Download Unequal under Law Book in PDF, Epub and Kindle

Race is clearly a factor in government efforts to control dangerous drugs, but the precise ways that race affects drug laws remain difficult to pinpoint. Illuminating this elusive relationship, Unequal under Law lays out how decades of both manifest and latent racism helped shape a punitive U.S. drug policy whose onerous impact on racial minorities has been willfully ignored by Congress and the courts. Doris Marie Provine’s engaging analysis traces the history of race in anti-drug efforts from the temperance movement of the early 1900s to the crack scare of the late twentieth century, showing how campaigns to criminalize drug use have always conjured images of feared minorities.
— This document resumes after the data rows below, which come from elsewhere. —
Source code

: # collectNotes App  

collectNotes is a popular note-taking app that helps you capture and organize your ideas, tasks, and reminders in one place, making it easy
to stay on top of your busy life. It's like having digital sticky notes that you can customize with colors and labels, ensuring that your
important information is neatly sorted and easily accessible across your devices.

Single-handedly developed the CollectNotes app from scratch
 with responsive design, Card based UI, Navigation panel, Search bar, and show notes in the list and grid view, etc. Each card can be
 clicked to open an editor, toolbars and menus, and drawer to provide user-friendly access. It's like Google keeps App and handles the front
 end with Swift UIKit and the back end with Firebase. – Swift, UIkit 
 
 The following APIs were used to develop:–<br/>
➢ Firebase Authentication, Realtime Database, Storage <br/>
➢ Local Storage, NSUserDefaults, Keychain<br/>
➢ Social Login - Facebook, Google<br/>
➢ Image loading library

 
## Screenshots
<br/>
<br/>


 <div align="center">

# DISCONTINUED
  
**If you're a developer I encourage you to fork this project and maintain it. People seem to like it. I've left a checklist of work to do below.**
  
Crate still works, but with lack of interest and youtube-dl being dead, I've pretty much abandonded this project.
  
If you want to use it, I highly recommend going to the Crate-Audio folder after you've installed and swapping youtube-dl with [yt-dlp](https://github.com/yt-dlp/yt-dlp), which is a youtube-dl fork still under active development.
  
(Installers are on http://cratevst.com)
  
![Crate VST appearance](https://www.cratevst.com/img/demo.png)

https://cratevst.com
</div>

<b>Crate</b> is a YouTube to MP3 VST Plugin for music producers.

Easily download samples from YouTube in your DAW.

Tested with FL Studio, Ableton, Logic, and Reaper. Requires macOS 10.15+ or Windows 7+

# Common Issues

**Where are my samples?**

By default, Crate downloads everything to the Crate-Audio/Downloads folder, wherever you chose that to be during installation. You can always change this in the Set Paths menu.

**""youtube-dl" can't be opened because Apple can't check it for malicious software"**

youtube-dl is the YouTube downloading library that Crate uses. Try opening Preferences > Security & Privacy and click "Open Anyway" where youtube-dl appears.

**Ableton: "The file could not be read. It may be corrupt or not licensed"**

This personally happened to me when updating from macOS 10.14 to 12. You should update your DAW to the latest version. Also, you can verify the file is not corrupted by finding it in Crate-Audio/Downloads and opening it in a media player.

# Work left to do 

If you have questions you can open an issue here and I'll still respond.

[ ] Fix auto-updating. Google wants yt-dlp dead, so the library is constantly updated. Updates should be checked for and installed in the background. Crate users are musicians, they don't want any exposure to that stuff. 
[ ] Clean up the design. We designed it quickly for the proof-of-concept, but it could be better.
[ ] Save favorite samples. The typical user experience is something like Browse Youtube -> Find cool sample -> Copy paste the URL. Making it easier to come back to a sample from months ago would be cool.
Explaining how alarm over a threatening black drug trade fueled support in the 1980s for a mandatory minimum sentencing scheme of unprecedented severity, Provine contends that while our drug laws may no longer be racist by design, they remain racist in design. Moreover, their racial origins have long been ignored by every branch of government. This dangerous denial threatens our constitutional guarantee of equal protection of law and mutes a much-needed national discussion about institutionalized racism—a discussion that Unequal under Law promises to initiate.